Forget Brittany Higgins – this scandal is way beyond that. The big story now is about how Labor used blatantly false claims about two Liberal women for political gain.

Teal MP Zali Steggall, left, and Greens leader Larissa Waters, top right, have let Labor off the hook for its treatment of Linda Reynolds, bottom right, and Fiona Brown, centre. Pictures: News Corp
Teal MP Zali Steggall, left, and Greens leader Larissa Waters, top right, have let Labor off the hook for its treatment of Linda Reynolds, bottom right, and Fiona Brown, centre. Pictures: News Corp

This scandal is not about Brittany Higgins. It has not been about Higgins for some time. Her story, the rape that a judge found happened on the balance of probabilities, and her false claims about a political cover-up, as found by two judges, is now well and truly relegated to the rear-vision mirror.

Cue a sigh of relief. Of sorts.

Those in our federal parliament who are easily bamboozled or being deliberately duplicitous can no longer avoid the fact that the big story now is about the accountability of the Albanese government. The Labor government’s rise to power was aided and abetted by Anthony Albanese and senior ministers including Mark Dreyfus, Penny Wong and Katy Gallagher exploiting false claims by Higgins that Labor knew would badly damage the then Liberal government.

The story is about Labor’s refusal even now, with the truth laid bare, to accept responsibility for its role in destroying two Liberal women based on what one judge described as “dishonest” claims.

What should we call it when a government tries to hide its role in this scandal? A cover-up?

Linda Reynolds, who was accused time after time by Labor of covering up a rape, dubbed it Gallagher-gate recently, presumably because evidence proves that Gallagher knew what Higgins had in mind even before the former Liberal staffer went on The Project. Yet Gallagher made false claims in parliament about having no part in this scandal before it hit the media.

The question arising from this next chapter is whether members of our federal parliament want to facilitate Labor’s escape from accountability.

Linda Reynolds, left, wants a parliamentary inquiry into whether two of Labor’s most senior figures, Foreign Minister Penny Wong, bottom right, and Finance Minister Katy Gallagher, top right, misled the Parliament over Brittany Higgins’ rape allegations. Pictures: News Corp
Linda Reynolds, left, wants a parliamentary inquiry into whether two of Labor’s most senior figures, Foreign Minister Penny Wong, bottom right, and Finance Minister Katy Gallagher, top right, misled the Parliament over Brittany Higgins’ rape allegations. Pictures: News Corp

Some challenges in life present a deep insight into the character of people. This scandal tells us a great deal about the Prime Minister’s lack of integrity.

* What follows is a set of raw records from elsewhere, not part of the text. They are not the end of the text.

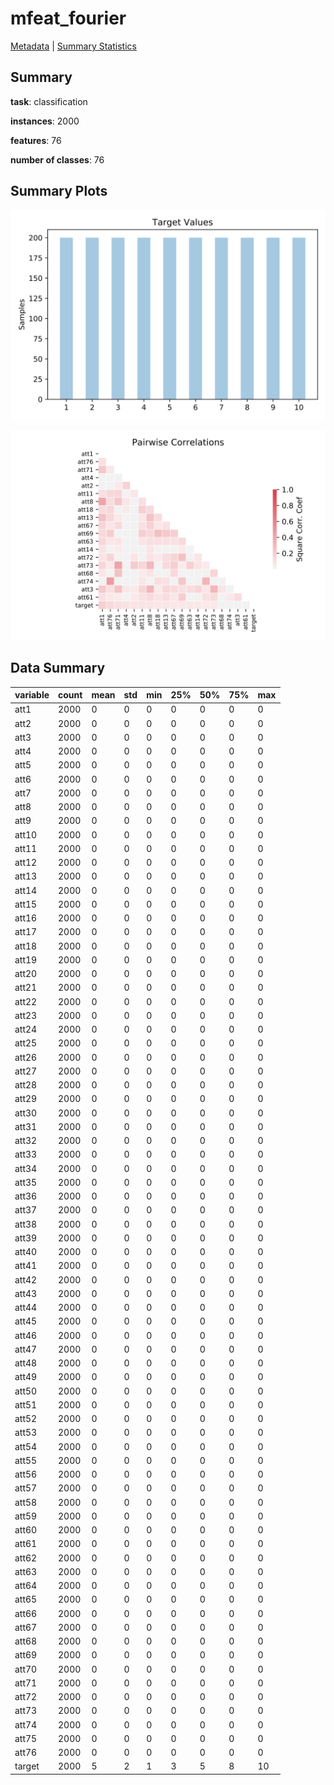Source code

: # mfeat_fourier

[Metadata](metadata.yaml) | [Summary Statistics](summary_stats.csv)

## Summary

**task**: classification

**instances**: 2000

**features**: 76

**number of classes**: 76

## Summary Plots

![Labels](label.svg)

![Corr](corr.svg)

## Data Summary

|	variable	|	count	|	mean	|	std	|	min	|	25%	|	50%	|	75%	|	max|
| --- | --- | --- | --- | --- | --- | --- | --- | --- |
|	att1	|	2000	|	0	|	0	|	0	|	0	|	0	|	0	|	0
|	att2	|	2000	|	0	|	0	|	0	|	0	|	0	|	0	|	0
|	att3	|	2000	|	0	|	0	|	0	|	0	|	0	|	0	|	0
|	att4	|	2000	|	0	|	0	|	0	|	0	|	0	|	0	|	0
|	att5	|	2000	|	0	|	0	|	0	|	0	|	0	|	0	|	0
|	att6	|	2000	|	0	|	0	|	0	|	0	|	0	|	0	|	0
|	att7	|	2000	|	0	|	0	|	0	|	0	|	0	|	0	|	0
|	att8	|	2000	|	0	|	0	|	0	|	0	|	0	|	0	|	0
|	att9	|	2000	|	0	|	0	|	0	|	0	|	0	|	0	|	0
|	att10	|	2000	|	0	|	0	|	0	|	0	|	0	|	0	|	0
|	att11	|	2000	|	0	|	0	|	0	|	0	|	0	|	0	|	0
|	att12	|	2000	|	0	|	0	|	0	|	0	|	0	|	0	|	0
|	att13	|	2000	|	0	|	0	|	0	|	0	|	0	|	0	|	0
|	att14	|	2000	|	0	|	0	|	0	|	0	|	0	|	0	|	0
|	att15	|	2000	|	0	|	0	|	0	|	0	|	0	|	0	|	0
|	att16	|	2000	|	0	|	0	|	0	|	0	|	0	|	0	|	0
|	att17	|	2000	|	0	|	0	|	0	|	0	|	0	|	0	|	0
|	att18	|	2000	|	0	|	0	|	0	|	0	|	0	|	0	|	0
|	att19	|	2000	|	0	|	0	|	0	|	0	|	0	|	0	|	0
|	att20	|	2000	|	0	|	0	|	0	|	0	|	0	|	0	|	0
|	att21	|	2000	|	0	|	0	|	0	|	0	|	0	|	0	|	0
|	att22	|	2000	|	0	|	0	|	0	|	0	|	0	|	0	|	0
|	att23	|	2000	|	0	|	0	|	0	|	0	|	0	|	0	|	0
|	att24	|	2000	|	0	|	0	|	0	|	0	|	0	|	0	|	0
|	att25	|	2000	|	0	|	0	|	0	|	0	|	0	|	0	|	0
|	att26	|	2000	|	0	|	0	|	0	|	0	|	0	|	0	|	0
|	att27	|	2000	|	0	|	0	|	0	|	0	|	0	|	0	|	0
|	att28	|	2000	|	0	|	0	|	0	|	0	|	0	|	0	|	0
|	att29	|	2000	|	0	|	0	|	0	|	0	|	0	|	0	|	0
|	att30	|	2000	|	0	|	0	|	0	|	0	|	0	|	0	|	0
|	att31	|	2000	|	0	|	0	|	0	|	0	|	0	|	0	|	0
|	att32	|	2000	|	0	|	0	|	0	|	0	|	0	|	0	|	0
|	att33	|	2000	|	0	|	0	|	0	|	0	|	0	|	0	|	0
|	att34	|	2000	|	0	|	0	|	0	|	0	|	0	|	0	|	0
|	att35	|	2000	|	0	|	0	|	0	|	0	|	0	|	0	|	0
|	att36	|	2000	|	0	|	0	|	0	|	0	|	0	|	0	|	0
|	att37	|	2000	|	0	|	0	|	0	|	0	|	0	|	0	|	0
|	att38	|	2000	|	0	|	0	|	0	|	0	|	0	|	0	|	0
|	att39	|	2000	|	0	|	0	|	0	|	0	|	0	|	0	|	0
|	att40	|	2000	|	0	|	0	|	0	|	0	|	0	|	0	|	0
|	att41	|	2000	|	0	|	0	|	0	|	0	|	0	|	0	|	0
|	att42	|	2000	|	0	|	0	|	0	|	0	|	0	|	0	|	0
|	att43	|	2000	|	0	|	0	|	0	|	0	|	0	|	0	|	0
|	att44	|	2000	|	0	|	0	|	0	|	0	|	0	|	0	|	0
|	att45	|	2000	|	0	|	0	|	0	|	0	|	0	|	0	|	0
|	att46	|	2000	|	0	|	0	|	0	|	0	|	0	|	0	|	0
|	att47	|	2000	|	0	|	0	|	0	|	0	|	0	|	0	|	0
|	att48	|	2000	|	0	|	0	|	0	|	0	|	0	|	0	|	0
|	att49	|	2000	|	0	|	0	|	0	|	0	|	0	|	0	|	0
|	att50	|	2000	|	0	|	0	|	0	|	0	|	0	|	0	|	0
|	att51	|	2000	|	0	|	0	|	0	|	0	|	0	|	0	|	0
|	att52	|	2000	|	0	|	0	|	0	|	0	|	0	|	0	|	0
|	att53	|	2000	|	0	|	0	|	0	|	0	|	0	|	0	|	0
|	att54	|	2000	|	0	|	0	|	0	|	0	|	0	|	0	|	0
|	att55	|	2000	|	0	|	0	|	0	|	0	|	0	|	0	|	0
|	att56	|	2000	|	0	|	0	|	0	|	0	|	0	|	0	|	0
|	att57	|	2000	|	0	|	0	|	0	|	0	|	0	|	0	|	0
|	att58	|	2000	|	0	|	0	|	0	|	0	|	0	|	0	|	0
|	att59	|	2000	|	0	|	0	|	0	|	0	|	0	|	0	|	0
|	att60	|	2000	|	0	|	0	|	0	|	0	|	0	|	0	|	0
|	att61	|	2000	|	0	|	0	|	0	|	0	|	0	|	0	|	0
|	att62	|	2000	|	0	|	0	|	0	|	0	|	0	|	0	|	0
|	att63	|	2000	|	0	|	0	|	0	|	0	|	0	|	0	|	0
|	att64	|	2000	|	0	|	0	|	0	|	0	|	0	|	0	|	0
|	att65	|	2000	|	0	|	0	|	0	|	0	|	0	|	0	|	0
|	att66	|	2000	|	0	|	0	|	0	|	0	|	0	|	0	|	0
|	att67	|	2000	|	0	|	0	|	0	|	0	|	0	|	0	|	0
|	att68	|	2000	|	0	|	0	|	0	|	0	|	0	|	0	|	0
|	att69	|	2000	|	0	|	0	|	0	|	0	|	0	|	0	|	0
|	att70	|	2000	|	0	|	0	|	0	|	0	|	0	|	0	|	0
|	att71	|	2000	|	0	|	0	|	0	|	0	|	0	|	0	|	0
|	att72	|	2000	|	0	|	0	|	0	|	0	|	0	|	0	|	0
|	att73	|	2000	|	0	|	0	|	0	|	0	|	0	|	0	|	0
|	att74	|	2000	|	0	|	0	|	0	|	0	|	0	|	0	|	0
|	att75	|	2000	|	0	|	0	|	0	|	0	|	0	|	0	|	0
|	att76	|	2000	|	0	|	0	|	0	|	0	|	0	|	0	|	0
|	target	|	2000	|	5	|	2	|	1	|	3	|	5	|	8	|	10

The not so artful dodger in the Lodge has exposed himself as a Prime Minister who would rather hide behind a rape than answer questions about the culpability of his most senior ministers in weaponising a lie about a cover-up, and more recently compounding the damage to Reynolds and her former chief of staff, Fiona Brown, by showing contempt towards both women.

Right under our noses the Prime Minister shrank before our eyes in two press conferences where journalists, for the first time, put him in the spotlight of this scandal. He may shrink but he cannot escape the uncomfortable truth that Labor was a protagonist in the original conflation by Higgins and media organisations that merged an allegation of a rape with an allegation of a political cover-up of rape.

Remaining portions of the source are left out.